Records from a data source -
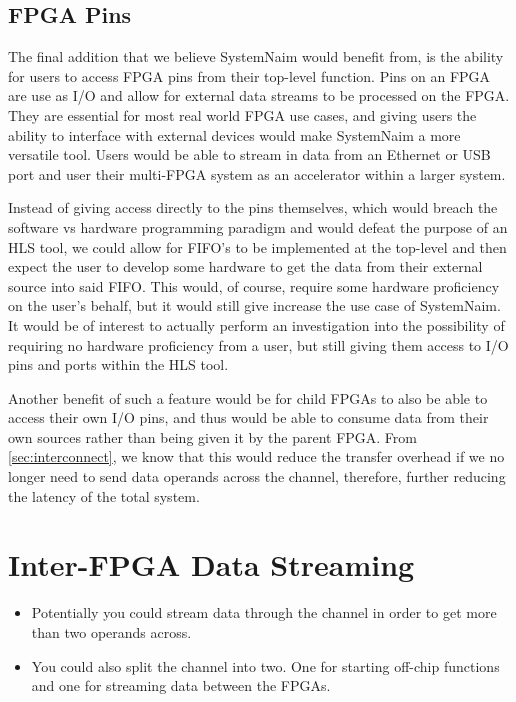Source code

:\subsection{FPGA Pins}

The final addition that we believe SystemNaim would benefit from, is the ability for users to access FPGA pins from their top-level function. Pins on an FPGA are use as I/O and allow for external data streams to be processed on the FPGA. They are essential for most real world FPGA use cases, and giving users the ability to interface with external devices would make SystemNaim a more versatile tool. Users would be able to stream in data from an Ethernet or USB port and user their multi-FPGA system as an accelerator within a larger system. 

Instead of giving access directly to the pins themselves, which would breach the software vs hardware programming paradigm and would defeat the purpose of an HLS tool, we could allow for FIFO's to be implemented at the top-level and then expect the user to develop some hardware to get the data from their external source into said FIFO. This would, of course, require some hardware proficiency on the user's behalf, but it would still give increase the use case of SystemNaim. It would be of interest to actually perform an investigation into the possibility of requiring no hardware proficiency from a user, but still giving them access to I/O pins and ports within the HLS tool.

Another benefit of such a feature would be for child FPGAs to also be able to access their own I/O pins, and thus would be able to consume data from their own sources rather than being given it by the parent FPGA. From \autoref{sec:interconnect}, we know that this would reduce the transfer overhead if we no longer need to send data operands across the channel, therefore, further reducing the latency of the total system.

\section{Inter-FPGA Data Streaming}

\begin{itemize}
    \item Potentially you could stream data through the channel in order to get more than two operands across.
    \item You could also split the channel into two. One for starting off-chip functions and one for streaming data between the FPGAs.
\end{itemize}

TRY IT - A word-for-word repetition of the data above, without pictures, is the expected answer.

RESPONSE TO THE EXERCISE -
Source code

:\subsection{FPGA Pins}

The final addition that we believe SystemNaim would benefit from, is the ability for users to access FPGA pins from their top-level function. Pins on an FPGA are use as I/O and allow for external data streams to be processed on the FPGA. They are essential for most real world FPGA use cases, and giving users the ability to interface with external devices would make SystemNaim a more versatile tool. Users would be able to stream in data from an Ethernet or USB port and user their multi-FPGA system as an accelerator within a larger system. 

Instead of giving access directly to the pins themselves, which would breach the software vs hardware programming paradigm and would defeat the purpose of an HLS tool, we could allow for FIFO's to be implemented at the top-level and then expect the user to develop some hardware to get the data from their external source into said FIFO. This would, of course, require some hardware proficiency on the user's behalf, but it would still give increase the use case of SystemNaim. It would be of interest to actually perform an investigation into the possibility of requiring no hardware proficiency from a user, but still giving them access to I/O pins and ports within the HLS tool.

Another benefit of such a feature would be for child FPGAs to also be able to access their own I/O pins, and thus would be able to consume data from their own sources rather than being given it by the parent FPGA. From \autoref{sec:interconnect}, we know that this would reduce the transfer overhead if we no longer need to send data operands across the channel, therefore, further reducing the latency of the total system.

\section{Inter-FPGA Data Streaming}

\begin{itemize}
    \item Potentially you could stream data through the channel in order to get more than two operands across.
    \item You could also split the channel into two. One for starting off-chip functions and one for streaming data between the FPGAs.
\end{itemize}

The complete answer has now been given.